Visual artists are concerned with communicating, showing rather then telling us, something about the world we inhabit. Many artists attempt to replicate the visual sensation while others work back from that, going beneath or beyond what the eye sees, to present a conceptual or factual subtext. Colcutt is one of the latter, his built up compositions offer layers of meaning that can be found within the mind as much as the image.
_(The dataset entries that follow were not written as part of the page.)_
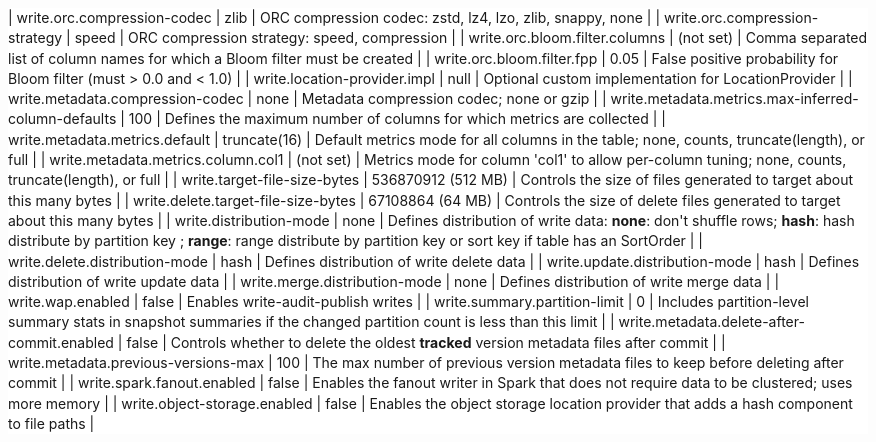 | write.orc.compression-codec                         | zlib                       | ORC compression codec: zstd, lz4, lzo, zlib, snappy, none                                                                                                                                         |
| write.orc.compression-strategy                      | speed                      | ORC compression strategy: speed, compression                                                                                                                                                      |
| write.orc.bloom.filter.columns                      | (not set)                  | Comma separated list of column names for which a Bloom filter must be created                                                                                                                     |
| write.orc.bloom.filter.fpp                          | 0.05                       | False positive probability for Bloom filter (must > 0.0 and < 1.0)                                                                                                                                |
| write.location-provider.impl                        | null                       | Optional custom implementation for LocationProvider                                                                                                                                               |
| write.metadata.compression-codec                    | none                       | Metadata compression codec; none or gzip                                                                                                                                                          |
| write.metadata.metrics.max-inferred-column-defaults | 100                        | Defines the maximum number of columns for which metrics are collected                                                                                                                             |
| write.metadata.metrics.default                      | truncate(16)               | Default metrics mode for all columns in the table; none, counts, truncate(length), or full                                                                                                        |
| write.metadata.metrics.column.col1                  | (not set)                  | Metrics mode for column 'col1' to allow per-column tuning; none, counts, truncate(length), or full                                                                                                |
| write.target-file-size-bytes                        | 536870912 (512 MB)         | Controls the size of files generated to target about this many bytes                                                                                                                              |
| write.delete.target-file-size-bytes                 | 67108864 (64 MB)           | Controls the size of delete files generated to target about this many bytes                                                                                                                       |
| write.distribution-mode                             | none                       | Defines distribution of write data: __none__: don't shuffle rows; __hash__: hash distribute by partition key ; __range__: range distribute by partition key or sort key if table has an SortOrder |
| write.delete.distribution-mode                      | hash                       | Defines distribution of write delete data                                                                                                                                                         |
| write.update.distribution-mode                      | hash                       | Defines distribution of write update data                                                                                                                                                         |
| write.merge.distribution-mode                       | none                       | Defines distribution of write merge data                                                                                                                                                          |
| write.wap.enabled                                   | false                      | Enables write-audit-publish writes                                                                                                                                                                |
| write.summary.partition-limit                       | 0                          | Includes partition-level summary stats in snapshot summaries if the changed partition count is less than this limit                                                                               |
| write.metadata.delete-after-commit.enabled          | false                      | Controls whether to delete the oldest **tracked** version metadata files after commit                                                                                                             |
| write.metadata.previous-versions-max                | 100                        | The max number of previous version metadata files to keep before deleting after commit                                                                                                            |
| write.spark.fanout.enabled                          | false                      | Enables the fanout writer in Spark that does not require data to be clustered; uses more memory                                                                                                   |
| write.object-storage.enabled                        | false                      | Enables the object storage location provider that adds a hash component to file paths                                                                                                             |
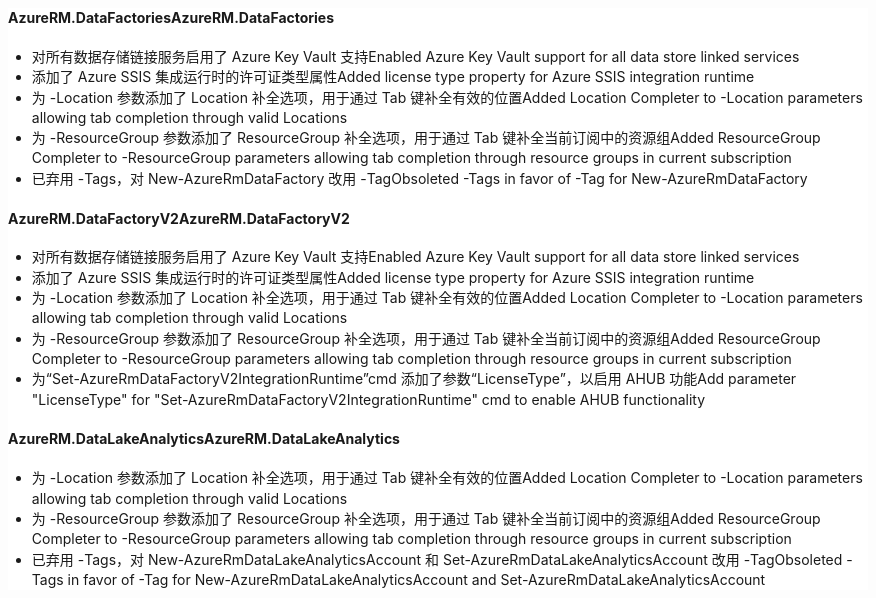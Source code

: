 #### <a name="azurermdatafactories"></a><span data-ttu-id="9e7c2-408">AzureRM.DataFactories</span><span class="sxs-lookup"><span data-stu-id="9e7c2-408">AzureRM.DataFactories</span></span>
* <span data-ttu-id="9e7c2-409">对所有数据存储链接服务启用了 Azure Key Vault 支持</span><span class="sxs-lookup"><span data-stu-id="9e7c2-409">Enabled Azure Key Vault support for all data store linked services</span></span>
* <span data-ttu-id="9e7c2-410">添加了 Azure SSIS 集成运行时的许可证类型属性</span><span class="sxs-lookup"><span data-stu-id="9e7c2-410">Added license type property for Azure SSIS integration runtime</span></span>
* <span data-ttu-id="9e7c2-411">为 -Location 参数添加了 Location 补全选项，用于通过 Tab 键补全有效的位置</span><span class="sxs-lookup"><span data-stu-id="9e7c2-411">Added Location Completer to -Location parameters allowing tab completion through valid Locations</span></span>
* <span data-ttu-id="9e7c2-412">为 -ResourceGroup 参数添加了 ResourceGroup 补全选项，用于通过 Tab 键补全当前订阅中的资源组</span><span class="sxs-lookup"><span data-stu-id="9e7c2-412">Added ResourceGroup Completer to -ResourceGroup parameters allowing tab completion through resource groups in current subscription</span></span>
* <span data-ttu-id="9e7c2-413">已弃用 -Tags，对 New-AzureRmDataFactory 改用 -Tag</span><span class="sxs-lookup"><span data-stu-id="9e7c2-413">Obsoleted -Tags in favor of -Tag for New-AzureRmDataFactory</span></span>

#### <a name="azurermdatafactoryv2"></a><span data-ttu-id="9e7c2-414">AzureRM.DataFactoryV2</span><span class="sxs-lookup"><span data-stu-id="9e7c2-414">AzureRM.DataFactoryV2</span></span>
* <span data-ttu-id="9e7c2-415">对所有数据存储链接服务启用了 Azure Key Vault 支持</span><span class="sxs-lookup"><span data-stu-id="9e7c2-415">Enabled Azure Key Vault support for all data store linked services</span></span>
* <span data-ttu-id="9e7c2-416">添加了 Azure SSIS 集成运行时的许可证类型属性</span><span class="sxs-lookup"><span data-stu-id="9e7c2-416">Added license type property for Azure SSIS integration runtime</span></span>
* <span data-ttu-id="9e7c2-417">为 -Location 参数添加了 Location 补全选项，用于通过 Tab 键补全有效的位置</span><span class="sxs-lookup"><span data-stu-id="9e7c2-417">Added Location Completer to -Location parameters allowing tab completion through valid Locations</span></span>
* <span data-ttu-id="9e7c2-418">为 -ResourceGroup 参数添加了 ResourceGroup 补全选项，用于通过 Tab 键补全当前订阅中的资源组</span><span class="sxs-lookup"><span data-stu-id="9e7c2-418">Added ResourceGroup Completer to -ResourceGroup parameters allowing tab completion through resource groups in current subscription</span></span>
* <span data-ttu-id="9e7c2-419">为“Set-AzureRmDataFactoryV2IntegrationRuntime”cmd 添加了参数“LicenseType”，以启用 AHUB 功能</span><span class="sxs-lookup"><span data-stu-id="9e7c2-419">Add parameter "LicenseType" for "Set-AzureRmDataFactoryV2IntegrationRuntime" cmd to enable AHUB functionality</span></span>

#### <a name="azurermdatalakeanalytics"></a><span data-ttu-id="9e7c2-420">AzureRM.DataLakeAnalytics</span><span class="sxs-lookup"><span data-stu-id="9e7c2-420">AzureRM.DataLakeAnalytics</span></span>
* <span data-ttu-id="9e7c2-421">为 -Location 参数添加了 Location 补全选项，用于通过 Tab 键补全有效的位置</span><span class="sxs-lookup"><span data-stu-id="9e7c2-421">Added Location Completer to -Location parameters allowing tab completion through valid Locations</span></span>
* <span data-ttu-id="9e7c2-422">为 -ResourceGroup 参数添加了 ResourceGroup 补全选项，用于通过 Tab 键补全当前订阅中的资源组</span><span class="sxs-lookup"><span data-stu-id="9e7c2-422">Added ResourceGroup Completer to -ResourceGroup parameters allowing tab completion through resource groups in current subscription</span></span>
* <span data-ttu-id="9e7c2-423">已弃用 -Tags，对 New-AzureRmDataLakeAnalyticsAccount 和 Set-AzureRmDataLakeAnalyticsAccount 改用 -Tag</span><span class="sxs-lookup"><span data-stu-id="9e7c2-423">Obsoleted -Tags in favor of -Tag for New-AzureRmDataLakeAnalyticsAccount and Set-AzureRmDataLakeAnalyticsAccount</span></span>

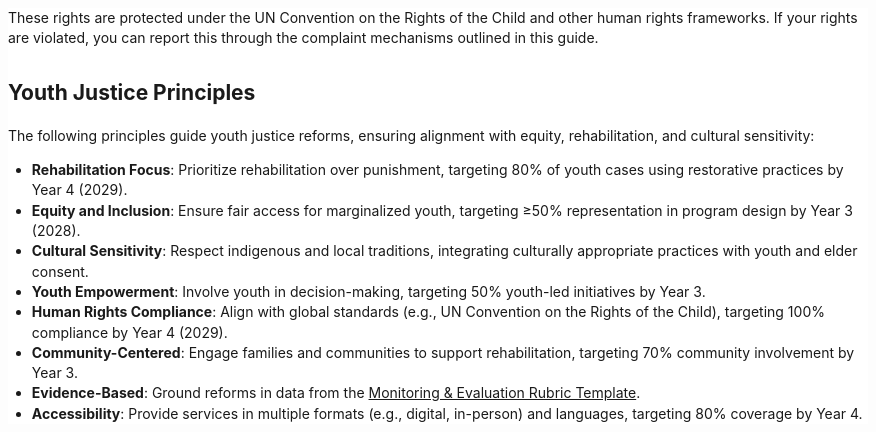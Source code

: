These rights are protected under the UN Convention on the Rights of the Child and other human rights frameworks. If your rights are violated, you can report this through the complaint mechanisms outlined in this guide.

## Youth Justice Principles
The following principles guide youth justice reforms, ensuring alignment with equity, rehabilitation, and cultural sensitivity:

- **Rehabilitation Focus**: Prioritize rehabilitation over punishment, targeting 80% of youth cases using restorative practices by Year 4 (2029).
- **Equity and Inclusion**: Ensure fair access for marginalized youth, targeting ≥50% representation in program design by Year 3 (2028).
- **Cultural Sensitivity**: Respect indigenous and local traditions, integrating culturally appropriate practices with youth and elder consent.
- **Youth Empowerment**: Involve youth in decision-making, targeting 50% youth-led initiatives by Year 3.
- **Human Rights Compliance**: Align with global standards (e.g., UN Convention on the Rights of the Child), targeting 100% compliance by Year 4 (2029).
- **Community-Centered**: Engage families and communities to support rehabilitation, targeting 70% community involvement by Year 3.
- **Evidence-Based**: Ground reforms in data from the [Monitoring & Evaluation Rubric Template](/frameworks/tools/justice/monitoring-evaluation-rubric-en.pdf).
- **Accessibility**: Provide services in multiple formats (e.g., digital, in-person) and languages, targeting 80% coverage by Year 4.

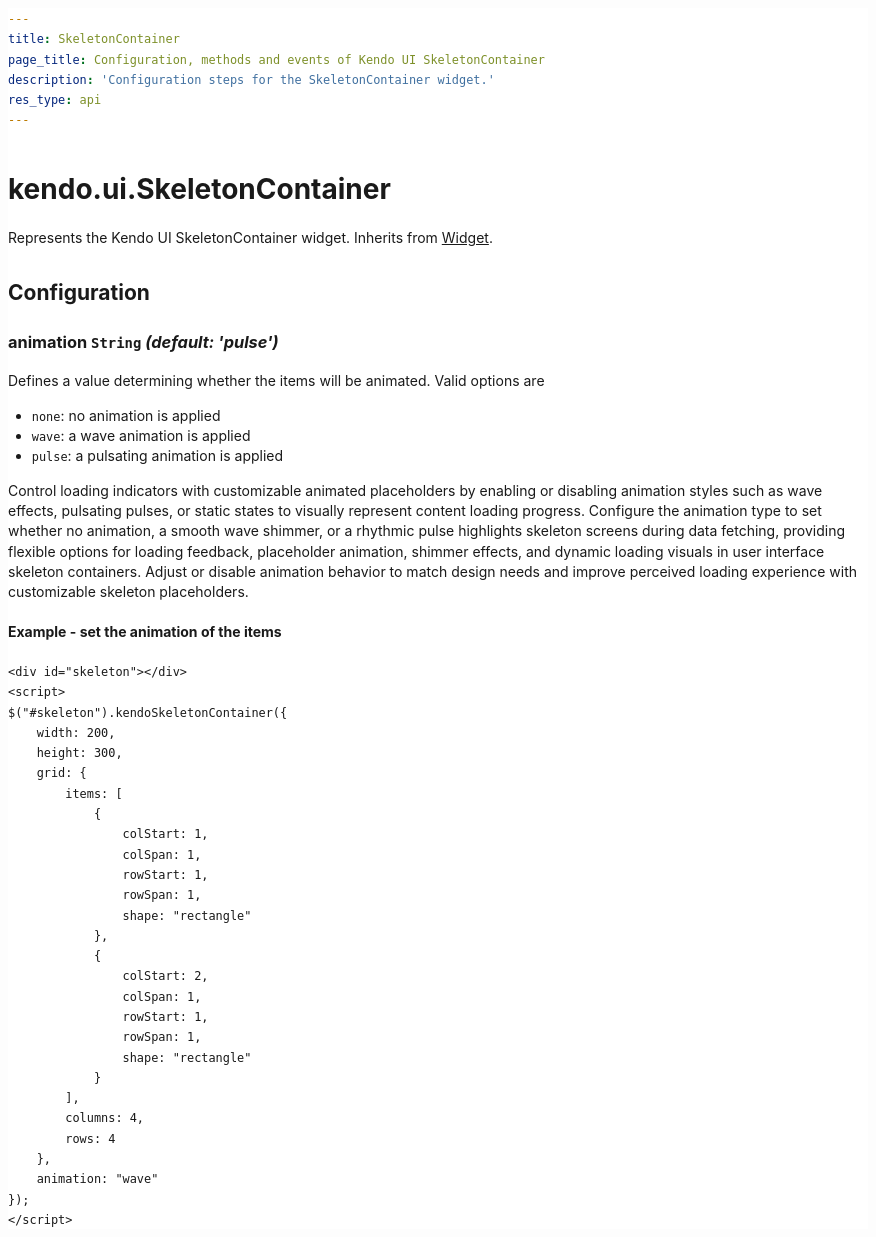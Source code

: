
 ```yaml
---
title: SkeletonContainer
page_title: Configuration, methods and events of Kendo UI SkeletonContainer
description: 'Configuration steps for the SkeletonContainer widget.'
res_type: api
---
```


# kendo.ui.SkeletonContainer

Represents the Kendo UI SkeletonContainer widget. Inherits from [Widget](/api/javascript/ui/widget).

## Configuration

### animation `String` *(default: 'pulse')*

Defines a value determining whether the items will be animated. Valid options are

* `none`: no animation is applied
* `wave`: a wave animation is applied
* `pulse`: a pulsating animation is applied


<div class="meta-api-description">
Control loading indicators with customizable animated placeholders by enabling or disabling animation styles such as wave effects, pulsating pulses, or static states to visually represent content loading progress. Configure the animation type to set whether no animation, a smooth wave shimmer, or a rhythmic pulse highlights skeleton screens during data fetching, providing flexible options for loading feedback, placeholder animation, shimmer effects, and dynamic loading visuals in user interface skeleton containers. Adjust or disable animation behavior to match design needs and improve perceived loading experience with customizable skeleton placeholders.
</div>

#### Example - set the animation of the items
    <div id="skeleton"></div>
    <script>
    $("#skeleton").kendoSkeletonContainer({
        width: 200,
        height: 300,
        grid: {
            items: [
                {
                    colStart: 1,
                    colSpan: 1,
                    rowStart: 1,
                    rowSpan: 1,
                    shape: "rectangle"
                },
                {
                    colStart: 2,
                    colSpan: 1,
                    rowStart: 1,
                    rowSpan: 1,
                    shape: "rectangle"
                }
            ],
            columns: 4,
            rows: 4
        },
        animation: "wave"
    });
    </script>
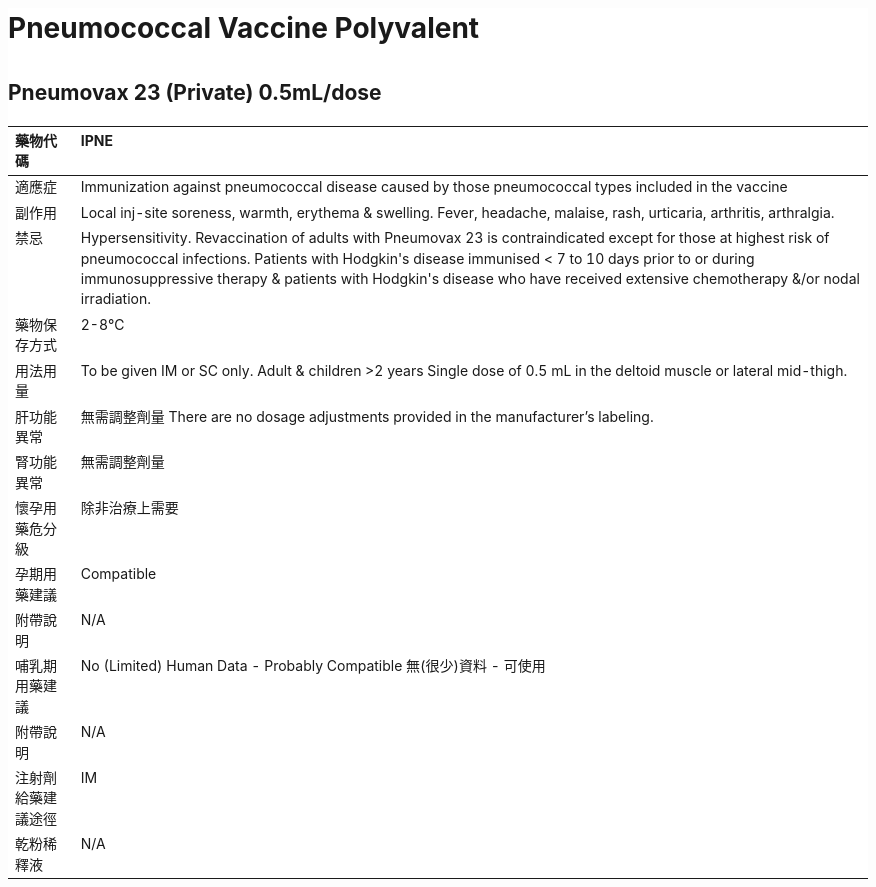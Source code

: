 # Pneumococcal Vaccine Polyvalent

## Pneumovax 23 (Private) 0.5mL/dose

| 藥物代碼           | IPNE                                                                                                                                                                                                                                                                                                                                                 |
|:-------------------|:-----------------------------------------------------------------------------------------------------------------------------------------------------------------------------------------------------------------------------------------------------------------------------------------------------------------------------------------------------|
| 適應症             | Immunization against pneumococcal disease caused by those pneumococcal types included in the vaccine                                                                                                                                                                                                                                                 |
| 副作用             | Local inj-site soreness, warmth, erythema & swelling. Fever, headache, malaise, rash, urticaria, arthritis, arthralgia.                                                                                                                                                                                                                              |
| 禁忌               | Hypersensitivity. Revaccination of adults with Pneumovax 23 is contraindicated except for those at highest risk of pneumococcal infections. Patients with Hodgkin's disease immunised < 7 to 10 days prior to or during immunosuppressive therapy & patients with Hodgkin's disease who have received extensive chemotherapy &/or nodal irradiation. |
| 藥物保存方式       | 2-8℃                                                                                                                                                                                                                                                                                                                                                 |
| 用法用量           | To be given IM or SC only. Adult & children >2 years Single dose of 0.5 mL in the deltoid muscle or lateral mid-thigh.                                                                                                                                                                                                                               |
| 肝功能異常         | 無需調整劑量  There are no dosage adjustments provided in the manufacturer’s labeling.                                                                                                                                                                                                                                                               |
| 腎功能異常         | 無需調整劑量                                                                                                                                                                                                                                                                                                                                         |
| 懷孕用藥危分級     | 除非治療上需要                                                                                                                                                                                                                                                                                                                                       |
| 孕期用藥建議       | Compatible                                                                                                                                                                                                                                                                                                                                           |
| 附帶說明           | N/A                                                                                                                                                                                                                                                                                                                                                  |
| 哺乳期用藥建議     | No (Limited) Human Data - Probably Compatible 無(很少)資料 - 可使用                                                                                                                                                                                                                                                                                  |
| 附帶說明           | N/A                                                                                                                                                                                                                                                                                                                                                  |
| 注射劑給藥建議途徑 | IM                                                                                                                                                                                                                                                                                                                                                   |
| 乾粉稀釋液         | N/A                                                                                                                                                                                                                                                                                                                                                  |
The artist says he is dealing with industrial and environmental concerns and confesses the work is not intended to be beautiful. He collages strips of packing crates, burlap, cardboard, built up medium, pitch black paint, sand, and stencilled words and numbers and succeeds in making potent comments on these issues. This use of text and texture produces exhibits that may not be 'pretty' but are decidedly attractive, inviting and engaging. They attract the viewer from a distance, invite close examination of the surface and engage the mind.
One response to the use of discarded material and faded lettering is that something of value has been packed in a crate that has travelled, been hauled through dirty warehouses, hoisted from wet wharfs, lost and just now found. Remnants of stencilled instructions tell us where these crates have been; in some 'restricted area' where 'no unauthorized personal' are allowed and the public is advised to 'keep out' to avoid 'danger' from 'toxic waste'. Yet for all the warnings and use of non art material, amid all this heavy handed treatment of the surface, we find gentle hues of pale terra cotta, warm cream, subtle blue, that softens the brutality that could have overtaken the work if it were produced by a less capable artist.
The exhibits fascinate when you decide not to look for a narrative and just engage with the object. When we no longer see the stencilled numbers and letters as having meaning and begin to read the wood, sand and impasto paint as having a sense of history, then we can better appreciate what's happening on the surface of these works. One can return to the same exhibit a number of times and be certain of finding something that went unnoticed on a previous viewing. The artist has communicated a great deal about our world in these exhibits. They hold an excitement not unlike, one supposes, that of an archaeological find.